**MATERIAL PROVIDED:**
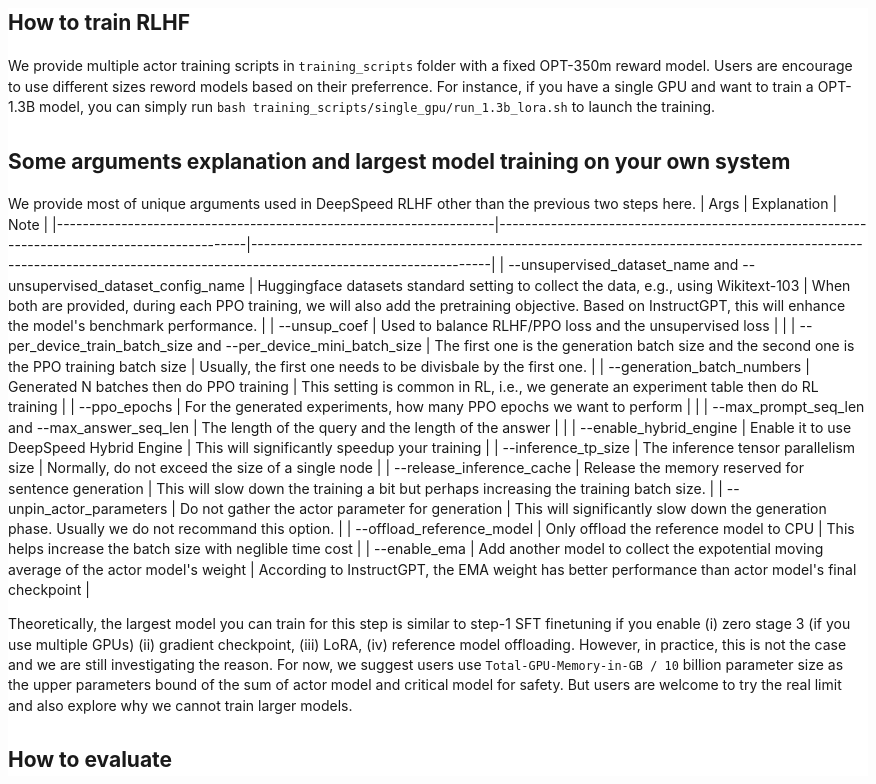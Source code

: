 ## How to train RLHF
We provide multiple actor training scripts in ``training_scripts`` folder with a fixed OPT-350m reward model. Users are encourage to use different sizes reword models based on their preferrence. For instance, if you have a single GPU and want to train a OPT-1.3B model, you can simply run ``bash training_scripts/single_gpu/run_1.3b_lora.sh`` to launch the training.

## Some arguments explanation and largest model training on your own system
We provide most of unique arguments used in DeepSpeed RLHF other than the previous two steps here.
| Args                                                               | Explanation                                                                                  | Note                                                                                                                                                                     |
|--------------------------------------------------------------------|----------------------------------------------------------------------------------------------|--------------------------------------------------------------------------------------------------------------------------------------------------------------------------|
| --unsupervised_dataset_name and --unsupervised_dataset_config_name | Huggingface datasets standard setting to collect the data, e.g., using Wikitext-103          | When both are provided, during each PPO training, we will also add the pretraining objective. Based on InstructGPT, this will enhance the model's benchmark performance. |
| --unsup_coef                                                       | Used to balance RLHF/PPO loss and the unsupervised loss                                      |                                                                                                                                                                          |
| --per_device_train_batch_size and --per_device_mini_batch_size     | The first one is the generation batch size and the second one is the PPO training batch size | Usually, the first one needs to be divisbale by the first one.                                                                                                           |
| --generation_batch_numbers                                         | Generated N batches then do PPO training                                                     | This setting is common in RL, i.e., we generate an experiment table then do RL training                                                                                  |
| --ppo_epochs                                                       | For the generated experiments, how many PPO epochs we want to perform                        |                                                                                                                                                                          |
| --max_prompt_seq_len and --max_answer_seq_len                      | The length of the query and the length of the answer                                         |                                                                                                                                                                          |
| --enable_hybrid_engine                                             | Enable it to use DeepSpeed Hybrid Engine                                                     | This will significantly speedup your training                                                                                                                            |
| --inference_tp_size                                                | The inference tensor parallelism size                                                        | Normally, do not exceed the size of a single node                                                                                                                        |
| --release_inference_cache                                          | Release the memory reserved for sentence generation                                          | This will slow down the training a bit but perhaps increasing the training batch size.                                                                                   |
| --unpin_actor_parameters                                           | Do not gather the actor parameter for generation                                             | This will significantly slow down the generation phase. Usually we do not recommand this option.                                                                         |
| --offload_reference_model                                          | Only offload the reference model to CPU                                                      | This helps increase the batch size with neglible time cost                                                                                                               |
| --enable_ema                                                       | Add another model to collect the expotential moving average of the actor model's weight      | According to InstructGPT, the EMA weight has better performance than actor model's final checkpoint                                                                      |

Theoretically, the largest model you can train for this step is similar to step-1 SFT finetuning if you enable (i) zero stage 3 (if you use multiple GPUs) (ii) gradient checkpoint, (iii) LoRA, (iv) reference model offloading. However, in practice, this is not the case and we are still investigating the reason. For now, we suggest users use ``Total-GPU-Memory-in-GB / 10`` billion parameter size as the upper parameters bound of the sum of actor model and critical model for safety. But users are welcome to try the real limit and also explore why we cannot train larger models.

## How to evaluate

* * *

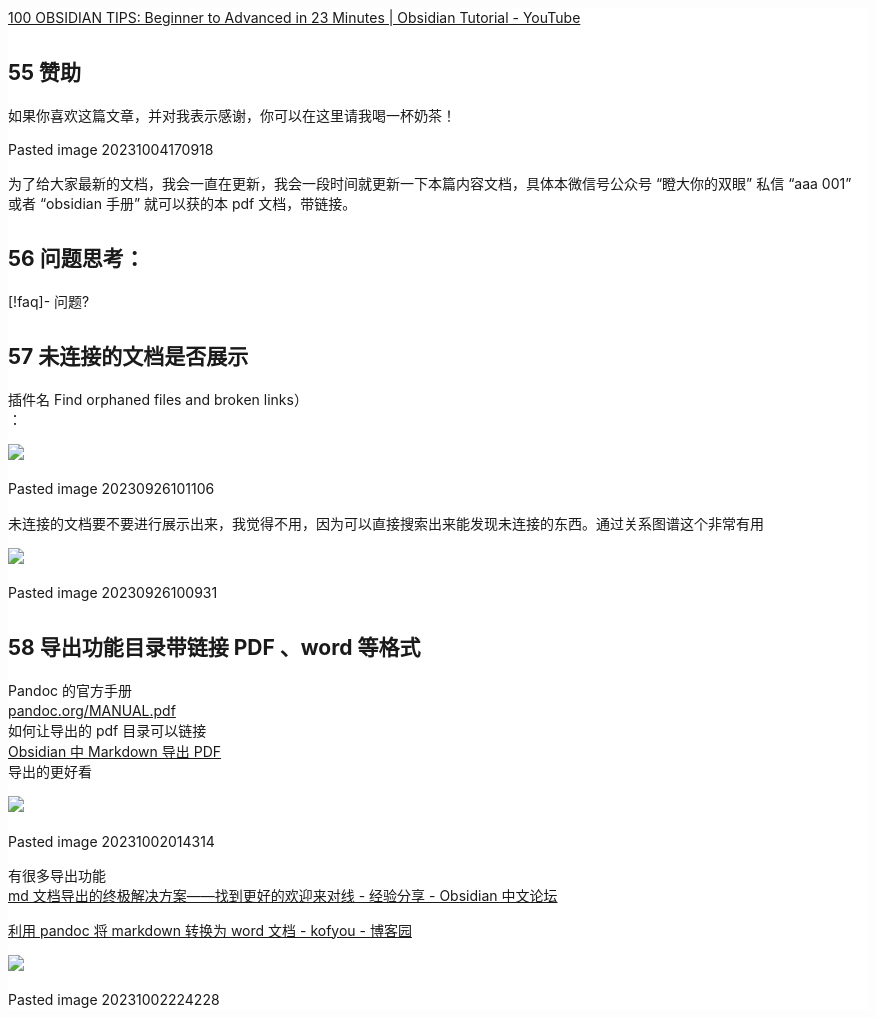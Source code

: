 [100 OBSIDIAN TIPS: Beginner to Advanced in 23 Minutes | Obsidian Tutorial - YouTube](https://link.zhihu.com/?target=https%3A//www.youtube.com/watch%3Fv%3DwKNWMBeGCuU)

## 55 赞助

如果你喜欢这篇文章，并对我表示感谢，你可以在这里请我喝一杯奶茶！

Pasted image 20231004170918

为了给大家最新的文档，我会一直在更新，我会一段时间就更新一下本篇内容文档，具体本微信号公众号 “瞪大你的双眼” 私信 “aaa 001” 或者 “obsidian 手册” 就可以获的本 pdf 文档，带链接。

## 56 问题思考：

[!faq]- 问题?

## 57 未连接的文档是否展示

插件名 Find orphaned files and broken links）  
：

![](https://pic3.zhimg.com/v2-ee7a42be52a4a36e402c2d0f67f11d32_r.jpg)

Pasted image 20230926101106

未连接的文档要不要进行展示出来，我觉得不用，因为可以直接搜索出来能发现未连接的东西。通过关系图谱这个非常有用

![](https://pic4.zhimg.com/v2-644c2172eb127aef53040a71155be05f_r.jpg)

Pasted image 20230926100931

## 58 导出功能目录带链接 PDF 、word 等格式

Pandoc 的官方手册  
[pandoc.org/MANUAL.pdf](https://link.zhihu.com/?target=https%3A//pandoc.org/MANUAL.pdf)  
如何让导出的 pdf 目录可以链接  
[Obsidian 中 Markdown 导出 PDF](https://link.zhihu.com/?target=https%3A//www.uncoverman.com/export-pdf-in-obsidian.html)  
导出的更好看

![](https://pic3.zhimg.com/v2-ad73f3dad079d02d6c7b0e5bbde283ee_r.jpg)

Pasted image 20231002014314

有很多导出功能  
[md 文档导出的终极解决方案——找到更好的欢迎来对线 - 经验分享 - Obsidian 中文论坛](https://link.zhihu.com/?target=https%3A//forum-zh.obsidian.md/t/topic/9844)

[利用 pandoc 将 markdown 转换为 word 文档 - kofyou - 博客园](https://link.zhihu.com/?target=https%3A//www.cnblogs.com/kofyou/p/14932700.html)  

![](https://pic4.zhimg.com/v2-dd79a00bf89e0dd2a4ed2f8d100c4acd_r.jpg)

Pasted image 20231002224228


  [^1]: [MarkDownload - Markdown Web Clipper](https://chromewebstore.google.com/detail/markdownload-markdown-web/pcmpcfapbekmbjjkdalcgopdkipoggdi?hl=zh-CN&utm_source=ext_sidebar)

...

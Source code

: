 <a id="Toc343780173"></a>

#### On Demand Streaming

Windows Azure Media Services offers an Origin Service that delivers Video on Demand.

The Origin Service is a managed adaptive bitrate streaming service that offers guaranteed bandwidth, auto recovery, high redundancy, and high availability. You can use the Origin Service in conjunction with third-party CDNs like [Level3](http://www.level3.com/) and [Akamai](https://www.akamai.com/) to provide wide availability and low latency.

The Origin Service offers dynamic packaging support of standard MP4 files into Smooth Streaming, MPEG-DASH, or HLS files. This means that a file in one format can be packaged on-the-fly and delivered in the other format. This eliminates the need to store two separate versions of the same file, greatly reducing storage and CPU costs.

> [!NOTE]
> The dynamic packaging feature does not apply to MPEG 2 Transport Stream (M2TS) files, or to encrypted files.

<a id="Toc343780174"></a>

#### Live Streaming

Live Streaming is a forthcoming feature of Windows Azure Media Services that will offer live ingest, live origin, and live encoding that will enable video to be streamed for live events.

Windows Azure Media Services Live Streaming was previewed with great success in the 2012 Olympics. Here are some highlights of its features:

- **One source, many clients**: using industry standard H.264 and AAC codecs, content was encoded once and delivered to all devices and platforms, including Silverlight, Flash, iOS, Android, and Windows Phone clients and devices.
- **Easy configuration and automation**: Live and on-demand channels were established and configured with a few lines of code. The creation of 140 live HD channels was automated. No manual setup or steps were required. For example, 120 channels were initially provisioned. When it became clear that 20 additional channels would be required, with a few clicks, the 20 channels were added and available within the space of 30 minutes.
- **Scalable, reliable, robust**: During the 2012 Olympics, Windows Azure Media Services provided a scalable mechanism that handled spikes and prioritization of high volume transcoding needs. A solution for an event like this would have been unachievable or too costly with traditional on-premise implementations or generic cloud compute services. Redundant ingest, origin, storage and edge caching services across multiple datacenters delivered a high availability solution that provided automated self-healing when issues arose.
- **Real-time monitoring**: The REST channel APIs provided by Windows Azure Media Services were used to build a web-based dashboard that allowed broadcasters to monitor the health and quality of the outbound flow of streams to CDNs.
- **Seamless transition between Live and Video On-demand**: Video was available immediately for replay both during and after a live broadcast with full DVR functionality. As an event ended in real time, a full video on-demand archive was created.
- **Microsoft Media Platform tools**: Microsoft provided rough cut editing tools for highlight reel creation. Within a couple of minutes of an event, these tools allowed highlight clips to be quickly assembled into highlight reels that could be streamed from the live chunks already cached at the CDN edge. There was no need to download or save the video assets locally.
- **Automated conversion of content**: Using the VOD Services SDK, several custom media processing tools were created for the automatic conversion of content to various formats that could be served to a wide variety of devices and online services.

**TASK:** Repeat the entries above verbatim, but only from the line that has "## 57 未连接的文档是否展示" down to the line that has "[^1]: [MarkDownload - Markdown", inclusive.

**RESPONSE FOR THIS EXERCISE:**
## 57 未连接的文档是否展示

插件名 Find orphaned files and broken links）  
：

![](https://pic3.zhimg.com/v2-ee7a42be52a4a36e402c2d0f67f11d32_r.jpg)

Pasted image 20230926101106

未连接的文档要不要进行展示出来，我觉得不用，因为可以直接搜索出来能发现未连接的东西。通过关系图谱这个非常有用

![](https://pic4.zhimg.com/v2-644c2172eb127aef53040a71155be05f_r.jpg)

Pasted image 20230926100931

## 58 导出功能目录带链接 PDF 、word 等格式

Pandoc 的官方手册  
[pandoc.org/MANUAL.pdf](https://link.zhihu.com/?target=https%3A//pandoc.org/MANUAL.pdf)  
如何让导出的 pdf 目录可以链接  
[Obsidian 中 Markdown 导出 PDF](https://link.zhihu.com/?target=https%3A//www.uncoverman.com/export-pdf-in-obsidian.html)  
导出的更好看

![](https://pic3.zhimg.com/v2-ad73f3dad079d02d6c7b0e5bbde283ee_r.jpg)

Pasted image 20231002014314

有很多导出功能  
[md 文档导出的终极解决方案——找到更好的欢迎来对线 - 经验分享 - Obsidian 中文论坛](https://link.zhihu.com/?target=https%3A//forum-zh.obsidian.md/t/topic/9844)

[利用 pandoc 将 markdown 转换为 word 文档 - kofyou - 博客园](https://link.zhihu.com/?target=https%3A//www.cnblogs.com/kofyou/p/14932700.html)  

![](https://pic4.zhimg.com/v2-dd79a00bf89e0dd2a4ed2f8d100c4acd_r.jpg)

Pasted image 20231002224228


  [^1]: [MarkDownload - Markdown Web Clipper](https://chromewebstore.google.com/detail/markdownload-markdown-web/pcmpcfapbekmbjjkdalcgopdkipoggdi?hl=zh-CN&utm_source=ext_sidebar)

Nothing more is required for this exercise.